▸ **SUPPLIED INFORMATION**
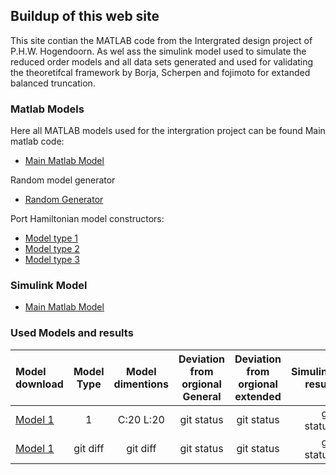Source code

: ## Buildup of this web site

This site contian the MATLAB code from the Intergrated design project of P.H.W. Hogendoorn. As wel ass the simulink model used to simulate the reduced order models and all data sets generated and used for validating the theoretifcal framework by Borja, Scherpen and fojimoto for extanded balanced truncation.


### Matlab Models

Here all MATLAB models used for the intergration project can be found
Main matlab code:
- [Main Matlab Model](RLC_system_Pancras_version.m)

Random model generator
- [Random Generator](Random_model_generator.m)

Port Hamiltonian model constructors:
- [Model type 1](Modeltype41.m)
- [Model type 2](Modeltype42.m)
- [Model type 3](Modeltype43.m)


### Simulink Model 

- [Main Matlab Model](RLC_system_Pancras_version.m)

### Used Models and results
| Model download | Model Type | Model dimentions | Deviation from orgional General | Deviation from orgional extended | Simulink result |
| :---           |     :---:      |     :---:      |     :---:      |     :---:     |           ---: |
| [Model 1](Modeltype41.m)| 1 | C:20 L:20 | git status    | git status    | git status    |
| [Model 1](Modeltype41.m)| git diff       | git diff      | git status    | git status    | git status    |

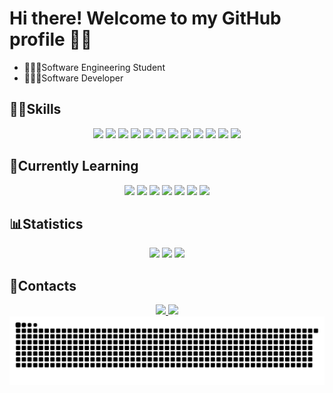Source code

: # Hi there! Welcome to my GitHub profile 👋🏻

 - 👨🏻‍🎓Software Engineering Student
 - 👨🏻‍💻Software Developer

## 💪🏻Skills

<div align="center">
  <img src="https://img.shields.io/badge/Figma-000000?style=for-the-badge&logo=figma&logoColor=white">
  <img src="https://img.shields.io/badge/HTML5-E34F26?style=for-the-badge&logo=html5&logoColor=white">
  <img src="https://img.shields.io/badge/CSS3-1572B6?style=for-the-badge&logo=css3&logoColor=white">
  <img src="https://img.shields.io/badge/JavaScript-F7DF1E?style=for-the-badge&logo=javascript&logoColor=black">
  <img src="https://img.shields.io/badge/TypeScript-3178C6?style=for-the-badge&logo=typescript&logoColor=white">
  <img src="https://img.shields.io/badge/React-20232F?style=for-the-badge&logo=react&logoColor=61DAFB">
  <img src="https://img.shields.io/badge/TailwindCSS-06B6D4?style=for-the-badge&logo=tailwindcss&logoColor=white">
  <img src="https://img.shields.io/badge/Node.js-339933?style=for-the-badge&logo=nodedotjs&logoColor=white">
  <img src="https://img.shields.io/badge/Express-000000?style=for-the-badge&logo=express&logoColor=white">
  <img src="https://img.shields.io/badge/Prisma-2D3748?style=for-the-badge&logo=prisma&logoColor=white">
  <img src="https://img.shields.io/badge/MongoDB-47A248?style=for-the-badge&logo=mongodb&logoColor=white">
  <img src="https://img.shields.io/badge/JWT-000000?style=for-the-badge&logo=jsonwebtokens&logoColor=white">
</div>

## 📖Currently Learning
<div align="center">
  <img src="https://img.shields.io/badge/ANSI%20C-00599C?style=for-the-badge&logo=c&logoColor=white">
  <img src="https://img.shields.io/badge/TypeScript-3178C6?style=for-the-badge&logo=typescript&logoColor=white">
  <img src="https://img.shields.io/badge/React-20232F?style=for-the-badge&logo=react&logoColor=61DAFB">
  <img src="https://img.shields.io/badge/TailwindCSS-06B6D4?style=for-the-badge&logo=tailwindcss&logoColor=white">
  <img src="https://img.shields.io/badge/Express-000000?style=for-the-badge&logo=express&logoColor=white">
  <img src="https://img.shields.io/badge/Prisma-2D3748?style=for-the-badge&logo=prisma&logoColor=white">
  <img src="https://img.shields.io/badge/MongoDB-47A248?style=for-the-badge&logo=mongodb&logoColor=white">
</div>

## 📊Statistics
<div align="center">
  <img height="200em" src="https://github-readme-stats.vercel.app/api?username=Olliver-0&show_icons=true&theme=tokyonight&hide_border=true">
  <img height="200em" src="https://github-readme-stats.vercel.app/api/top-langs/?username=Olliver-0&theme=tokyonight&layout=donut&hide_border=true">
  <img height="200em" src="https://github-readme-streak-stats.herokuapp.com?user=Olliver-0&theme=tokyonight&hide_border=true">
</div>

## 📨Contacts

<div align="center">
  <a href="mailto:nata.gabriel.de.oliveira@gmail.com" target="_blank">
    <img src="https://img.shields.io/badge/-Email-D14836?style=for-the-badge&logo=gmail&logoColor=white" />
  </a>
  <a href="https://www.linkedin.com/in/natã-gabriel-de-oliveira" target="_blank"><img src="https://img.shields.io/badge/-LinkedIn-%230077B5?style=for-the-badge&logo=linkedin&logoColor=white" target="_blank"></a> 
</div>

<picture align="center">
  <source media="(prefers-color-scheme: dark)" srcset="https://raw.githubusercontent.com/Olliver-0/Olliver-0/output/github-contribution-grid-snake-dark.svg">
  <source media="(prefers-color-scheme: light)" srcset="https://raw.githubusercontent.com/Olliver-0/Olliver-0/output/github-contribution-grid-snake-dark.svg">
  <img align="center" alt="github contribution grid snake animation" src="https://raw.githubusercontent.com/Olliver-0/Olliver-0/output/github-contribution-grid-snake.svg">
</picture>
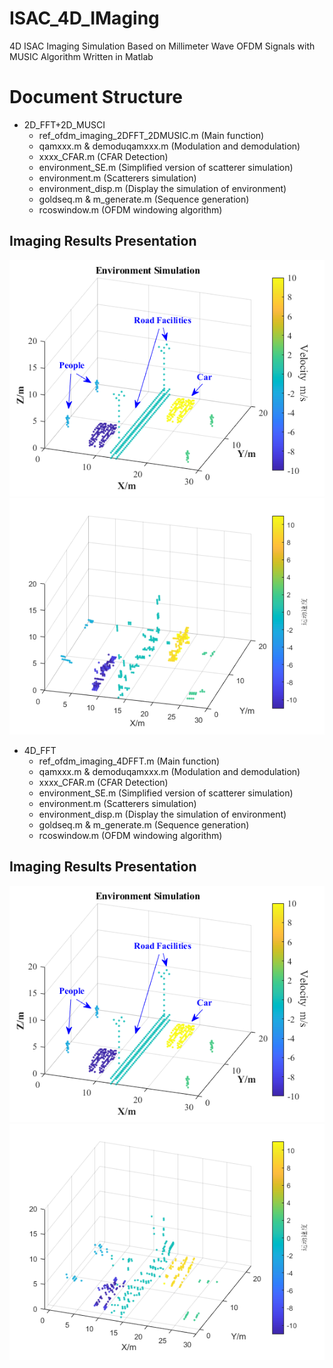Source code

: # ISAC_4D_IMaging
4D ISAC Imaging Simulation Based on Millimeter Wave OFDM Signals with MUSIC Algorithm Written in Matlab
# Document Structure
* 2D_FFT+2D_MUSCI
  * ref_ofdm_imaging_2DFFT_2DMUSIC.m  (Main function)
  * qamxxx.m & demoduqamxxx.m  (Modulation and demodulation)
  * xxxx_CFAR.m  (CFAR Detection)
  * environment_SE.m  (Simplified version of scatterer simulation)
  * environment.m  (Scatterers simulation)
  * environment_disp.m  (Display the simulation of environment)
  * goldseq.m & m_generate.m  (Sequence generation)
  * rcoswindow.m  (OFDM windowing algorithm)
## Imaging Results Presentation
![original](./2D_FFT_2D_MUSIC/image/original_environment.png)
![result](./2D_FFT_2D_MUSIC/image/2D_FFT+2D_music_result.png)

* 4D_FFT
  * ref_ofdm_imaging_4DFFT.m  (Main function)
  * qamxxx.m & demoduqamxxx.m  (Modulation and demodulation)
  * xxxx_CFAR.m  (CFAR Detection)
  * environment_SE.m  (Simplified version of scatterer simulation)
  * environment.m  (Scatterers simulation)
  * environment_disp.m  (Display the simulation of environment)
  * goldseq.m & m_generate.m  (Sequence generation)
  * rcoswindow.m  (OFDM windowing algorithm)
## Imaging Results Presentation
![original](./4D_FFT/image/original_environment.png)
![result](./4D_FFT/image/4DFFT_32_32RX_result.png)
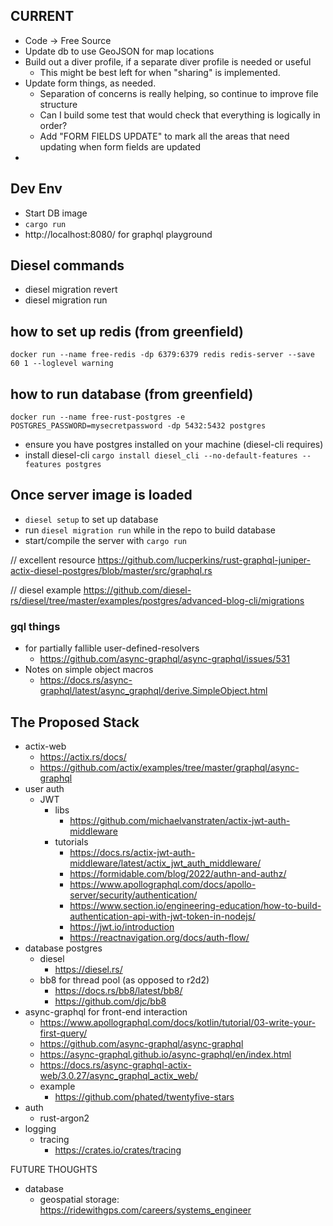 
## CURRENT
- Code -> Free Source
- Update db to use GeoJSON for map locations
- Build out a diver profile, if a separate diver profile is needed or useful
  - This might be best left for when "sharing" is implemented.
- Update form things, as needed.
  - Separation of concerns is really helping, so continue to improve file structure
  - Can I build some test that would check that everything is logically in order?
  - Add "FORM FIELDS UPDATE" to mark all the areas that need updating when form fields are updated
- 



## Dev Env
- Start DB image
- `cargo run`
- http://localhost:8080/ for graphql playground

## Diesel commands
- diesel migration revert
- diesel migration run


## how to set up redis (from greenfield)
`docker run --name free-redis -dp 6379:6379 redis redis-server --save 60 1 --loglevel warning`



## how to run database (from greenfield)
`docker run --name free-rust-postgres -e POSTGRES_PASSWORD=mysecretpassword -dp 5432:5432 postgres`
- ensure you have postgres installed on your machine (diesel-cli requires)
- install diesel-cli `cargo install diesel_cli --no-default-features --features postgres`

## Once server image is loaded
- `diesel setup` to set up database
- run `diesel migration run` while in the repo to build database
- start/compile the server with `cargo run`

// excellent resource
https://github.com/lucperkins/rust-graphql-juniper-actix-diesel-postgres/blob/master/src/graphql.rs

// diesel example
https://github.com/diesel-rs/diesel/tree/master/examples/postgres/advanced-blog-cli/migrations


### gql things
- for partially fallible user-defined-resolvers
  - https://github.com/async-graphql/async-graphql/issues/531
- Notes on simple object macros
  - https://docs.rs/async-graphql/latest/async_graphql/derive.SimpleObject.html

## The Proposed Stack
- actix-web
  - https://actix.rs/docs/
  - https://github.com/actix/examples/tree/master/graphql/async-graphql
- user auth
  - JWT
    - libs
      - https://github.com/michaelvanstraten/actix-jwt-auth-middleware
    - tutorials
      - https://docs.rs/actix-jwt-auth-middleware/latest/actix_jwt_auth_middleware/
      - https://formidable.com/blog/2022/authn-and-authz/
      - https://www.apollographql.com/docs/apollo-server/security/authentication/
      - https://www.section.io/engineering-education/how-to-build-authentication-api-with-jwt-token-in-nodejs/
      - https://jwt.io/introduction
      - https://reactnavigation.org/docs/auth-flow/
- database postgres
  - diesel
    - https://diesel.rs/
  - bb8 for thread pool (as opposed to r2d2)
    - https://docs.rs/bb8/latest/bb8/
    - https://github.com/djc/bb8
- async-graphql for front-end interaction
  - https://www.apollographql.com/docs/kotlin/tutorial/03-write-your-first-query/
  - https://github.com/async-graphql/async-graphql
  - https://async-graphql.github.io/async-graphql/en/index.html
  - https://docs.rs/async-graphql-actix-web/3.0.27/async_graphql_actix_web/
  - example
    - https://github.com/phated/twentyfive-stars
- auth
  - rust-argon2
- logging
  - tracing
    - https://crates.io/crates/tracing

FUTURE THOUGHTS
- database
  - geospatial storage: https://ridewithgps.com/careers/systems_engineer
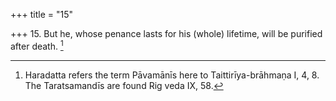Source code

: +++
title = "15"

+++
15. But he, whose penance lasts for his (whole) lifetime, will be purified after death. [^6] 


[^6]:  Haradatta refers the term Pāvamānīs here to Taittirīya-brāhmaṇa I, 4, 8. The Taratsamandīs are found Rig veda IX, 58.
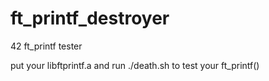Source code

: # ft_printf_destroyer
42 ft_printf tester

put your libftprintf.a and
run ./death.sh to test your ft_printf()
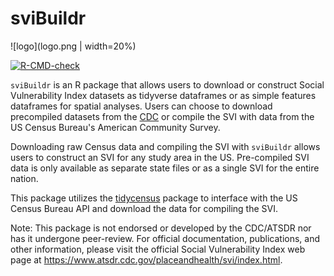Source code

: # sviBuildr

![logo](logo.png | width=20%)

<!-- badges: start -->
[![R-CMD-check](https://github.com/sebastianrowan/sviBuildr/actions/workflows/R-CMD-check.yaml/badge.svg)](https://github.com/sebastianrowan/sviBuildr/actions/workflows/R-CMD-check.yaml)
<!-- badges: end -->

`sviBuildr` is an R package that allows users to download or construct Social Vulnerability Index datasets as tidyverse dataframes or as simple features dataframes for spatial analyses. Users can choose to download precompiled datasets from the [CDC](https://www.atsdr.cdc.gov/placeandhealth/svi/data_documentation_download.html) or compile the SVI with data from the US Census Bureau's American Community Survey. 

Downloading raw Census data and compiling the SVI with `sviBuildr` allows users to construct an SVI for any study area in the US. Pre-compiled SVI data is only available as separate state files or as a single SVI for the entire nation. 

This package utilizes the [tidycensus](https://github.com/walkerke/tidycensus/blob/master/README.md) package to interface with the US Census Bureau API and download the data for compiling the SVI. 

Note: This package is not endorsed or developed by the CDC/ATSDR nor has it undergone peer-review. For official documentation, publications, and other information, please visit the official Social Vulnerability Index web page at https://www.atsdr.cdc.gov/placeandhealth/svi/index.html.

▸ **EXERCISE DETAILS**
Above are the records; restate exactly the lines from the one containing "FUTURE THOUGHTS" through the one containing "<!-- badges: end -->", keeping pictures out.

▸ **THE COMPLETED TASK**
FUTURE THOUGHTS
- database
  - geospatial storage: https://ridewithgps.com/careers/systems_engineer
Source code

: +++
title = "15"

+++
15. But he, whose penance lasts for his (whole) lifetime, will be purified after death. [^6] 


[^6]:  Haradatta refers the term Pāvamānīs here to Taittirīya-brāhmaṇa I, 4, 8. The Taratsamandīs are found Rig veda IX, 58.
Source code

: # ft_printf_destroyer
42 ft_printf tester

put your libftprintf.a and
run ./death.sh to test your ft_printf()
Source code

: # sviBuildr

![logo](logo.png | width=20%)

<!-- badges: start -->
[![R-CMD-check](https://github.com/sebastianrowan/sviBuildr/actions/workflows/R-CMD-check.yaml/badge.svg)](https://github.com/sebastianrowan/sviBuildr/actions/workflows/R-CMD-check.yaml)
<!-- badges: end -->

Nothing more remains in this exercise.